Ella had a few hard days over the weekend where she struggled with telling the truth. We'd talk to her about why it's good to always tell the truth even if you know the end result of telling the truth will probably still get you in trouble.
After many (many) small fibs over the course of two days and a couple bigger ones where she was given plenty of opportunity to tell the truth, she was then given a punishment that we knew would really hit home with her.Oh the drama that ensued when I told her to go get a piece of paper and a pencil. She didn't know what I was going to make her do but she knew it wasn't going to be fun.
In tears already because I told her how very disappointed I was in her (pull that phrase out with Miss Ella and the tears flow, with Mailee you get no reaction) she began to cry even harder as I told her to number the paper to 30 and told her she needed to write "I will not lie" thirty times.
Oh.the.drama.! You would've thought she was dying!!!Tears dripped on her paper as she cried the whole time while writing. When she was finished she threw her pencil down and buried herself into her bed.
Not the reaction of remorse we were looking for.So back to the paper and 15 more spaces were added for her to write and ponder why she was writing and why she should really be upset...not at us or the punishment, but in herself for making a bad choice.
Mailee just couldn't comprehend what the big deal was. She wanted to write like Ella too and kept asking us if she could.
It was one of those moments when it was clear to me that though we have the same expectations and guidelines and even rules for the most part for all our children, the way we handle situations when a child of ours needs to be given a punishment for their less than stellar choices depends on the child. What is highly effective on one may not always work for the other, and in our case this is blatantly clear.

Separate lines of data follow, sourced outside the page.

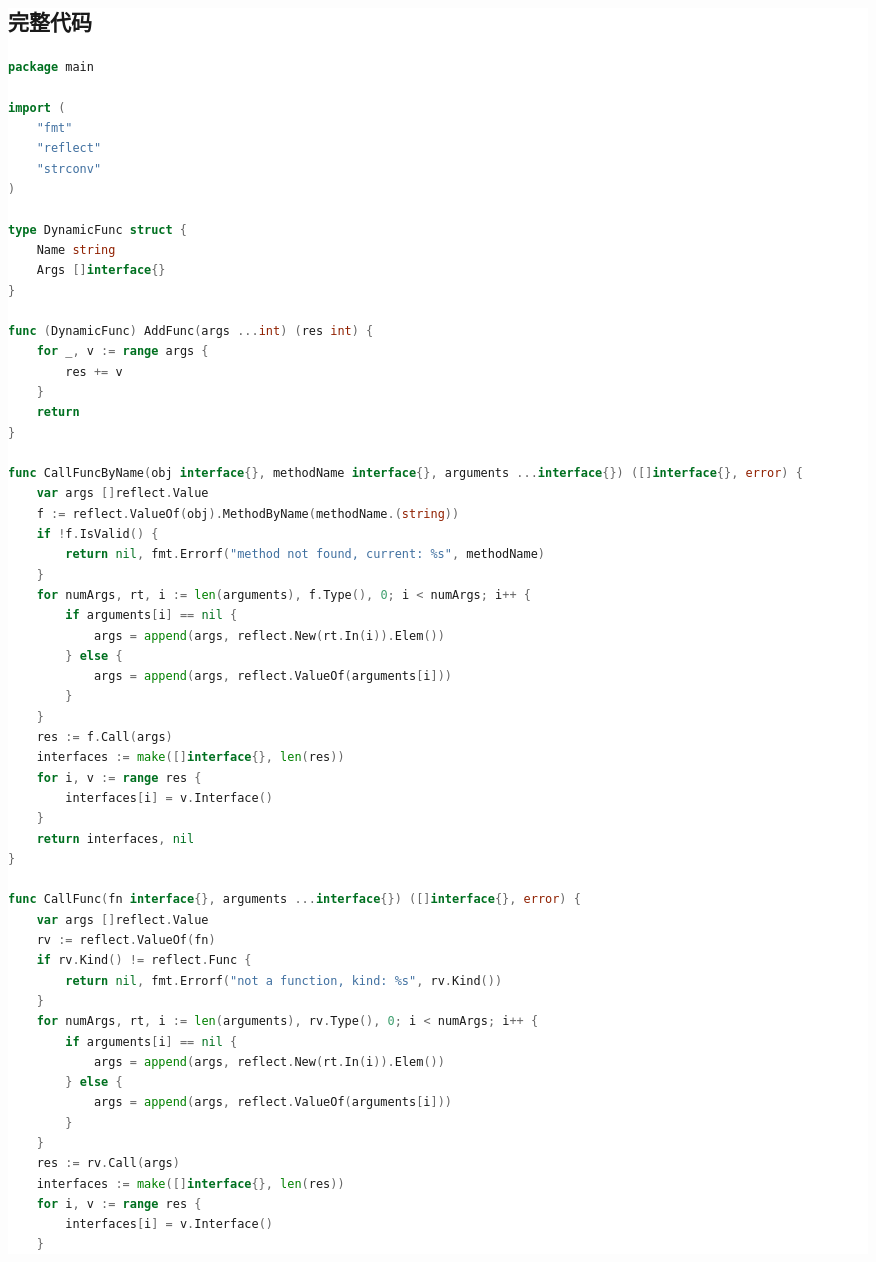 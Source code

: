 ## 完整代码

```go
package main

import (
	"fmt"
	"reflect"
	"strconv"
)

type DynamicFunc struct {
	Name string
	Args []interface{}
}

func (DynamicFunc) AddFunc(args ...int) (res int) {
	for _, v := range args {
		res += v
	}
	return
}

func CallFuncByName(obj interface{}, methodName interface{}, arguments ...interface{}) ([]interface{}, error) {
	var args []reflect.Value
	f := reflect.ValueOf(obj).MethodByName(methodName.(string))
	if !f.IsValid() {
		return nil, fmt.Errorf("method not found, current: %s", methodName)
	}
	for numArgs, rt, i := len(arguments), f.Type(), 0; i < numArgs; i++ {
		if arguments[i] == nil {
			args = append(args, reflect.New(rt.In(i)).Elem())
		} else {
			args = append(args, reflect.ValueOf(arguments[i]))
		}
	}
	res := f.Call(args)
	interfaces := make([]interface{}, len(res))
	for i, v := range res {
		interfaces[i] = v.Interface()
	}
	return interfaces, nil
}

func CallFunc(fn interface{}, arguments ...interface{}) ([]interface{}, error) {
	var args []reflect.Value
	rv := reflect.ValueOf(fn)
	if rv.Kind() != reflect.Func {
		return nil, fmt.Errorf("not a function, kind: %s", rv.Kind())
	}
	for numArgs, rt, i := len(arguments), rv.Type(), 0; i < numArgs; i++ {
		if arguments[i] == nil {
			args = append(args, reflect.New(rt.In(i)).Elem())
		} else {
			args = append(args, reflect.ValueOf(arguments[i]))
		}
	}
	res := rv.Call(args)
	interfaces := make([]interface{}, len(res))
	for i, v := range res {
		interfaces[i] = v.Interface()
	}
``` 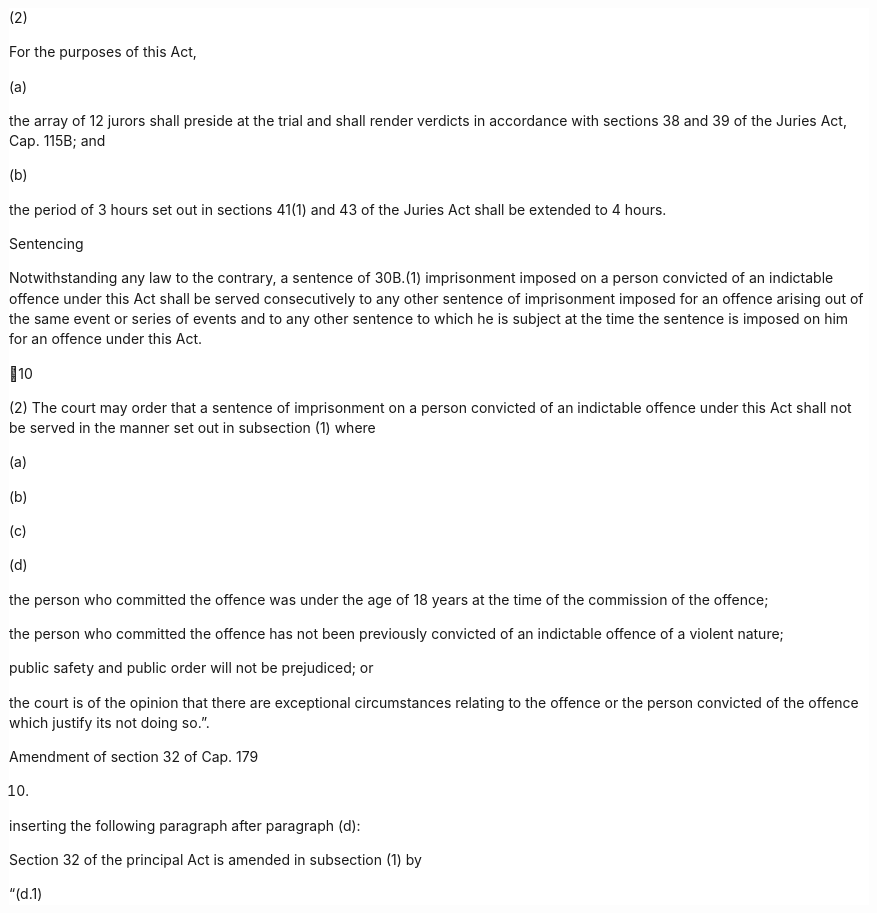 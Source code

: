 (2)

For the purposes of this Act,

(a)

the array of 12 jurors shall preside at the trial and shall render
verdicts in accordance with sections 38 and 39 of the Juries
Act, Cap. 115B; and

(b)

the period of 3 hours set out in sections 41(1) and 43 of the
Juries Act shall be extended to 4 hours.

Sentencing

Notwithstanding  any  law  to  the  contrary,  a  sentence  of
30B.(1)
imprisonment imposed on a person convicted of an indictable offence
under this Act shall be served consecutively to any other sentence of
imprisonment imposed for an offence arising out of the same event or
series of events and to any other sentence to which he is subject at the
time the sentence is imposed on him for an offence under this Act.

10

(2)
The court may order that a sentence of imprisonment on a person
convicted of an indictable offence under this Act shall not be served in
the manner set out in subsection (1) where

(a)

(b)

(c)

(d)

the person who committed the offence was under the age of
18 years at the time of the commission of the offence;

the  person  who  committed  the  offence  has  not  been
previously  convicted  of  an  indictable  offence  of  a  violent
nature;

public safety and public order will not be prejudiced; or

the  court  is  of  the  opinion  that  there  are  exceptional
circumstances relating to the offence or the person convicted
of the offence which justify its not doing so.”.

Amendment of section 32 of Cap. 179

10.
inserting the following paragraph after paragraph (d):

Section  32  of  the  principal  Act  is  amended  in  subsection  (1)  by

“(d.1)
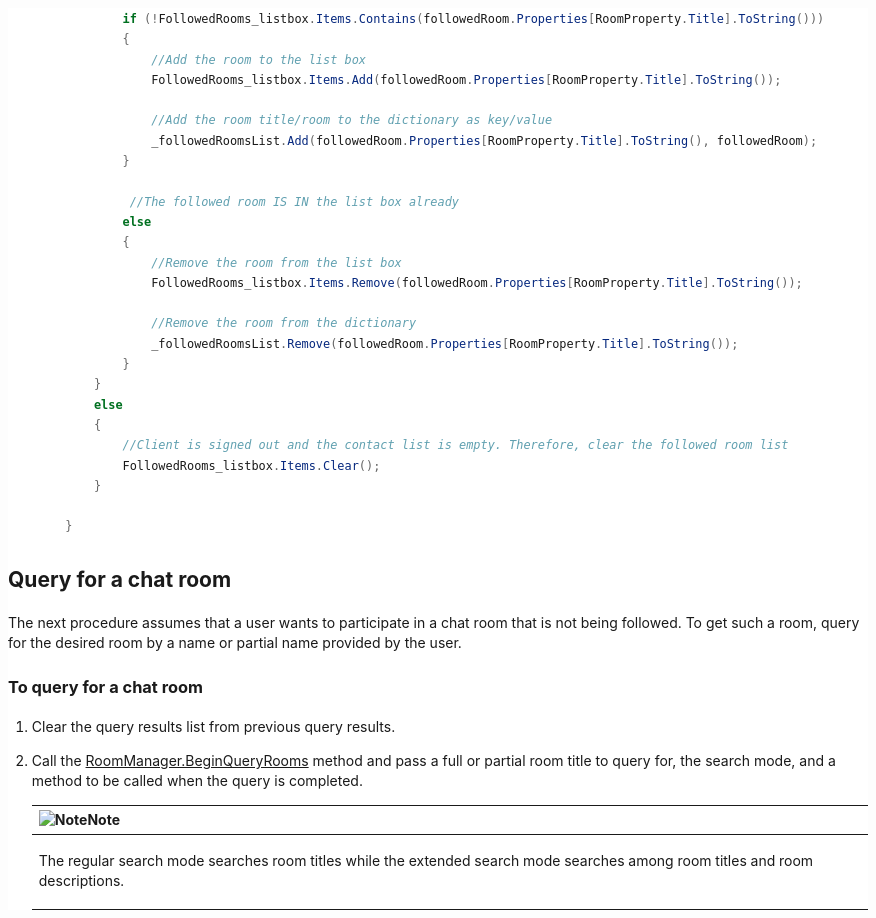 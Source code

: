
 ```csharp
                if (!FollowedRooms_listbox.Items.Contains(followedRoom.Properties[RoomProperty.Title].ToString()))
                {
                    //Add the room to the list box
                    FollowedRooms_listbox.Items.Add(followedRoom.Properties[RoomProperty.Title].ToString());

                    //Add the room title/room to the dictionary as key/value
                    _followedRoomsList.Add(followedRoom.Properties[RoomProperty.Title].ToString(), followedRoom);
                }

                 //The followed room IS IN the list box already
                else
                {
                    //Remove the room from the list box
                    FollowedRooms_listbox.Items.Remove(followedRoom.Properties[RoomProperty.Title].ToString());

                    //Remove the room from the dictionary
                    _followedRoomsList.Remove(followedRoom.Properties[RoomProperty.Title].ToString());
                }
            }
            else
            {
                //Client is signed out and the contact list is empty. Therefore, clear the followed room list
                FollowedRooms_listbox.Items.Clear();
            }
            
        }
```

## Query for a chat room

The next procedure assumes that a user wants to participate in a chat room that is not being followed. To get such a room, query for the desired room by a name or partial name provided by the user.

### To query for a chat room

1.  Clear the query results list from previous query results.

2.  Call the [RoomManager.BeginQueryRooms](https://msdn.microsoft.com/library/jj277979\(v=office.15\)) method and pass a full or partial room title to query for, the search mode, and a method to be called when the query is completed.
    
    <table>
    <colgroup>
    <col style="width: 100%" />
    </colgroup>
    <thead>
    <tr class="header">
    <th><img src="images/JJ933112.alert_note(Office.15).gif" title="Note" alt="Note" /><strong>Note</strong></th>
    </tr>
    </thead>
    <tbody>
    <tr class="odd">
    <td><p>The regular search mode searches room titles while the extended search mode searches among room titles and room descriptions.</p></td>
    </tr>
    </tbody>
    </table>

It's been three days since the writing punishment and Ella still reminds me about it, making sure I am aware of how brutal that was for her.
I made a mental note of how effective the punishment was...you know...for next time.Side note: I can recall numerous occasions when my own parents used this writing punishment method on me.
One time in particular sticks out when I was being toxic to my sibling and to this day I have the scripture passage from the Bible still memorized (you would too if you had to write it 500 times!!!).
Ephesians 4:32 "And be ye kind one to another, tenderhearted, forgiving one another, even as God for Christ's sake hath forgiven you."
Though I am hoping I don't have to make my children write this passage 500 times just as I did when I was little, I am pretty sure it will happen, but as long as they understand why they are doing it, that's all I care about.